First Isn't Always Best In New York's Medical-Marijuana Race

Jacob Redmond

Well-Known Member
Competition is heating up among companies jockeying for one of the state's five medical-marijuana licenses. But for some, being an early adopter in New York, with its restrictive medical-marijuana law, isn't worth the financial risk.

GrowOp, a unit of publicly traded TerraTech, considered applying for a New York license, but shareholders pushed to prioritize licensing in Nevada instead, citing legal standards that promised a larger patient base and lower infrastructure costs in the desert. The company had looked at purchasing a cultivation site and recruiting staff in New York until last Wednesday, when Terra-Tech CEO Derek Peterson announced the Irvine, Calif.-based company wouldn't be bidding.

"Putting together a team is not difficult for us, but we want to make sure we're utilizing our assets and capital for the most advantageous purposes," Mr. Peterson said.
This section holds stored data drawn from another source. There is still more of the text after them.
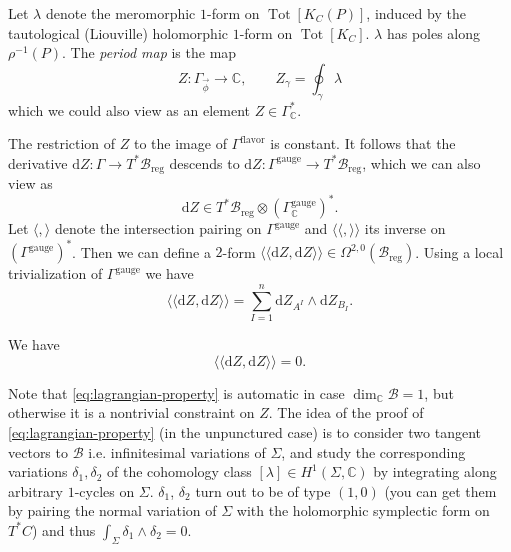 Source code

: \documentclass[12pt,letterpaper,reqno]{article}
\numberwithin{equation}{section}
\newcommand{\cB}{\ensuremath{\mathcal B}}
\newcommand{\C}{\ensuremath{\mathbb C}}
\newcommand{\de}{\mathrm{d}}
\newcommand{\reg}{\mathrm{reg}}
\newcommand{\gauge}{\mathrm{gauge}}
\newcommand{\flavor}{\mathrm{flavor}}
\newcommand{\IP}[1]{\langle#1\rangle}
\newcommand{\DIP}[1]{\langle\!\langle#1\rangle\!\rangle}
\newcommand{\vphi}{{\vec\phi}}
\newcommand{\ti}[1]{\textit{#1}}
\DeclareMathOperator{\rank}{rank}
\DeclareMathOperator{\Tot}{Tot}
\begin{document}
\begin{defn}
Let $\lambda$ denote the meromorphic $1$-form on $\Tot[K_C(P)]$,
induced by the tautological (Liouville) holomorphic $1$-form
on $\Tot[K_C]$.
$\lambda$ has poles along $\rho^{-1}(P)$.
The \ti{period map} is the map
\begin{equation}
   Z: \Gamma_\vphi \to \C, \qquad Z_\gamma = \oint_\gamma \lambda
\end{equation}
which we could also view as an element $Z \in \Gamma^*_\C$.
\end{defn}
The restriction of $Z$ to the image of $\Gamma^\flavor$ is constant. 
It follows that the derivative $\de Z: \Gamma \to T^* \cB_\reg$ descends to
$\de Z: \Gamma^\gauge \to T^* \cB_\reg$,
which we can also view as
\begin{equation}
  \de Z \in T^* \cB_\reg \otimes (\Gamma_\C^\gauge)^*.
\end{equation}
Let $\IP{,}$ denote the intersection pairing on $\Gamma^\gauge$
and $\DIP{,}$ its inverse on $(\Gamma^\gauge)^*$.
Then we can define a $2$-form
$\DIP{\de Z,  \de Z} \in \Omega^{2,0}(\cB_\reg)$.
Using a local trivialization of $\Gamma^\gauge$ we have
\begin{equation}
  \DIP{\de Z,  \de Z} = \sum_{I=1}^n \de Z_{A^I} \wedge \de Z_{B_I}.
\end{equation}


\begin{prop} We have
\begin{equation}  \label{eq:lagrangian-property}
\DIP{\de Z, \de Z} = 0.
\end{equation}
\end{prop}

Note that \eqref{eq:lagrangian-property} is automatic in case
$\dim_\C \cB = 1$, but otherwise it is a nontrivial
constraint on $Z$. The idea of the proof
of \eqref{eq:lagrangian-property} (in the unpunctured case)
is to consider two
tangent vectors to $\cB$ i.e. infinitesimal variations 
of $\Sigma$, and study the corresponding variations 
$\delta_1, \delta_2$ of 
the cohomology class $[\lambda] \in H^1(\Sigma,\C)$ 
by integrating along arbitrary
$1$-cycles on $\Sigma$. $\delta_1$, $\delta_2$ turn out to be
of type $(1,0)$
(you can get them by pairing the normal variation of $\Sigma$
with the holomorphic symplectic form on $T^* C$)
and thus
$\int_\Sigma \delta_1 \wedge \delta_2 = 0$.
\end{document}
At first, he feared New York would restrict public companies from getting a license. But even after it was clear public companies were welcome, Mr. Peterson wasn't sure that applying early in New York would provide a good return on his shareholders' investment.

Nevada permits marijuana treatment for a broader range of conditions than New York, as well as patient reciprocity; cannabis-cardholders from other states can use them in Nevada. Unlike New York, the state also allows the sale of the whole cannabis flower rather than only pills and oils.

Leslie Bocskor, a marijuana investor who consults with companies in both New York and Nevada, estimated startup costs for New York medical-marijuana companies to be a minimum of $25 million.

"I can't imagine you can run a business according to New York standards and make a profit anywhere within the next few years," Mr. Bocskor said.

Before the decision to bow out was firm, Mr. Peterson laid out the logic behind TerraTech's potential bid for a license.

"If we were to get involved, it would be because we want to be in the marketplace. We would work very hard on the lobbying front to get some things changed," he said.

That may include permitting the use of marijuana for common conditions such as anxiety or back pain, boosting the number of dispensaries a company can open and making it easier to site them.

Many of the pharmaceutical and biotech companies applying for licenses in New York don't believe the Compassionate Care Act is overly restrictive. They claim the degree of processing the plant must undergo before reaching patients is necessary to create stand-ardized doses of cannabis.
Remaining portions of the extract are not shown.